En cas d’amaigrissement, volontaire ou pas, avant un acte chirurgical, un bilan nutritionnel plus précis est souhaitable afin d’évaluer des anomalies qui pourraient interférer avec l’intervention et ses suites (anémie, trouble de coagulation, trouble de cicatrisation, immunité…). Il conviendra de rechercher au minimum une hypoalbuminémie révélatrice.
B. Intervention chirurgicale à moyen terme
Dans un contexte de surpoids, chaque kilo perdu représente en situation dynamique une décharge importante des contraintes mécaniques sur les disques intervertébraux et sur certains cartilages et ligaments.
En préopératoire, l’objectif est de gagner en légèreté pour les patients en surpoids afin de faciliter l’intervention et les suites postopératoires. Pour estimer les besoins protéino-énergétiques du patient obèse, il faut calculer le poids normalisé pour un IMC théorique de 25 à 30.
Nous proposerons un régime hyperprotéique et hypocalorique pour garantir le maintien de la masse maigre et potentiellement une perte de poids autour de 500g par semaine.
1g de lipides « pèse » 9 kcal. Pour obtenir une perte de 500g par semaine, il faut réduire la ration de 700 Kcal par jour.
En post-opératoire, le sujet obèse doit recevoir un apport protéique élevé (environ 1,5 g/kg de poids normalisé par jour) pour freiner le catabolisme protidique et assurer l’équilibre de la balance protidique. Il n’est pas recommandé de prescrire une alimentation hypocalorique chez un patient obèse en postopératoire immédiat, le temps de la cicatrisation complète.

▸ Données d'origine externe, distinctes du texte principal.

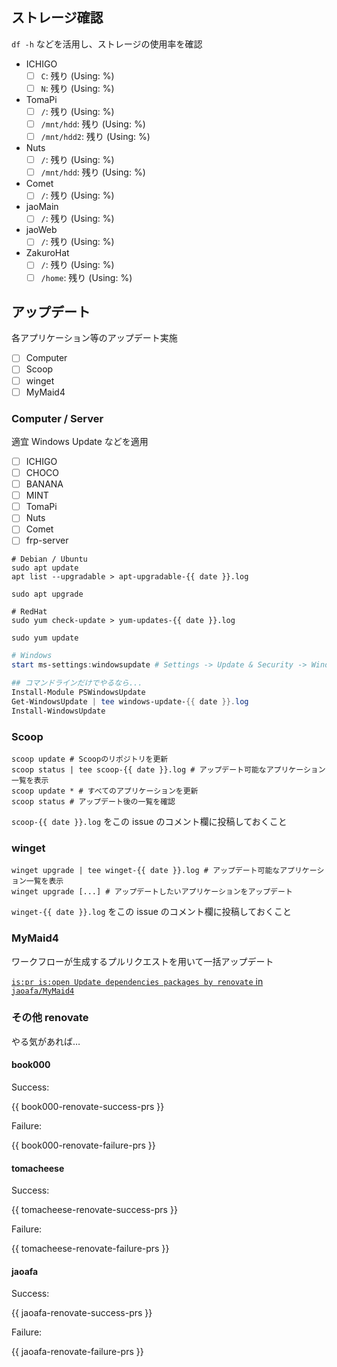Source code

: ## ストレージ確認

`df -h` などを活用し、ストレージの使用率を確認

- ICHIGO
  - [ ] `C`: 残り (Using: %)
  - [ ] `N`: 残り (Using: %)
- TomaPi
  - [ ] `/`: 残り (Using: %)
  - [ ] `/mnt/hdd`: 残り (Using: %)
  - [ ] `/mnt/hdd2`: 残り (Using: %)
- Nuts
  - [ ] `/`: 残り (Using: %)
  - [ ] `/mnt/hdd`: 残り (Using: %)
- Comet
  - [ ] `/`: 残り (Using: %)
- jaoMain
  - [ ] `/`: 残り (Using: %)
- jaoWeb
  - [ ] `/`: 残り (Using: %)
- ZakuroHat
  - [ ] `/`: 残り (Using: %)
  - [ ] `/home`: 残り (Using: %)

## アップデート

各アプリケーション等のアップデート実施

- [ ] Computer
- [ ] Scoop
- [ ] winget
- [ ] MyMaid4

### Computer / Server

適宜 Windows Update などを適用

- [ ] ICHIGO
- [ ] CHOCO
- [ ] BANANA
- [ ] MINT
- [ ] TomaPi
- [ ] Nuts
- [ ] Comet
- [ ] frp-server

```shell
# Debian / Ubuntu
sudo apt update
apt list --upgradable > apt-upgradable-{{ date }}.log

sudo apt upgrade

# RedHat
sudo yum check-update > yum-updates-{{ date }}.log

sudo yum update
```

```powershell
# Windows
start ms-settings:windowsupdate # Settings -> Update & Security -> Windows Update の画面を開く

## コマンドラインだけでやるなら...
Install-Module PSWindowsUpdate
Get-WindowsUpdate | tee windows-update-{{ date }}.log
Install-WindowsUpdate
```

### Scoop

```shell
scoop update # Scoopのリポジトリを更新
scoop status | tee scoop-{{ date }}.log # アップデート可能なアプリケーション一覧を表示
scoop update * # すべてのアプリケーションを更新
scoop status # アップデート後の一覧を確認
```

`scoop-{{ date }}.log` をこの issue のコメント欄に投稿しておくこと

### winget

```shell
winget upgrade | tee winget-{{ date }}.log # アップデート可能なアプリケーション一覧を表示
winget upgrade [...] # アップデートしたいアプリケーションをアップデート
```

`winget-{{ date }}.log` をこの issue のコメント欄に投稿しておくこと

### MyMaid4

ワークフローが生成するプルリクエストを用いて一括アップデート

[`is:pr is:open Update dependencies packages by renovate` in `jaoafa/MyMaid4`](https://github.com/jaoafa/MyMaid4/pulls?q=is%3Apr+is%3Aopen+Update+dependencies+packages+by+renovate)

### その他 renovate

やる気があれば…

#### book000

Success:

{{ book000-renovate-success-prs }}

Failure:

{{ book000-renovate-failure-prs }}

#### tomacheese

Success:

{{ tomacheese-renovate-success-prs }}

Failure:

{{ tomacheese-renovate-failure-prs }}

#### jaoafa

Success:

{{ jaoafa-renovate-success-prs }}

Failure:

{{ jaoafa-renovate-failure-prs }}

Dans certains cas où cette cicatrisation réclame des apports nutritifs essentiels, il est nécessaire de s’adapter aux besoins. Par exemple, dans le cas d’une fracture du fémur chez une personne âgée, il est recommandé d’atteindre les apports nutritionnels suivants : 30 à 40 kcal totale par kilogramme par jour et 1,2 à 1,5 g de protéines par kilogramme par jour.
C. Intervention à plus longue échéance
Un délai plus long avant la nécessité de chirurgie, nous permet de préciser sur les propositions nutritionnelles cette notion de légèreté à aller chercher pour le patient. Le diététicien-nutritionniste organise un suivi mensuel du patient adressé par le chirurgien jusqu’à l’intervention. Le chirurgien fixe la feuille de route initiale et les objectifs nutritionnels périopératoires. Le suivi établi par le diététicien doit permettre de déterminer dans le temps si les objectifs nutritionnels seront atteints par le patient et/ou prévenir le chirurgien des ajustements à anvisager si une éventuelle dérive s’installe.
La prise en charge diététique est complétée en micronutrition : cela consiste à utiliser des substrats énergétiques non pas uniquement pour leurs propriétés nutritionnelles, mais pour leur fonction dans la réponse à l’inflammation, l’immunité systémique ou locale (cellulaire ou humorale), la cicatrisation, les synthèses endocriniennes.
Il s’agit de l’arginine, la glutamine, les micronutriments, les acides gras insaturés oméga-3, les nucléotides.
Il ne faut pas prescrire de pharmaconutriments contenant de l’arginine chez le patient septique ou hémodynamiquement instable.
En chirurgie programmée non compliquée, il n’est pas recommandé de prescrire systématiquement de la glutamine en périopératoire.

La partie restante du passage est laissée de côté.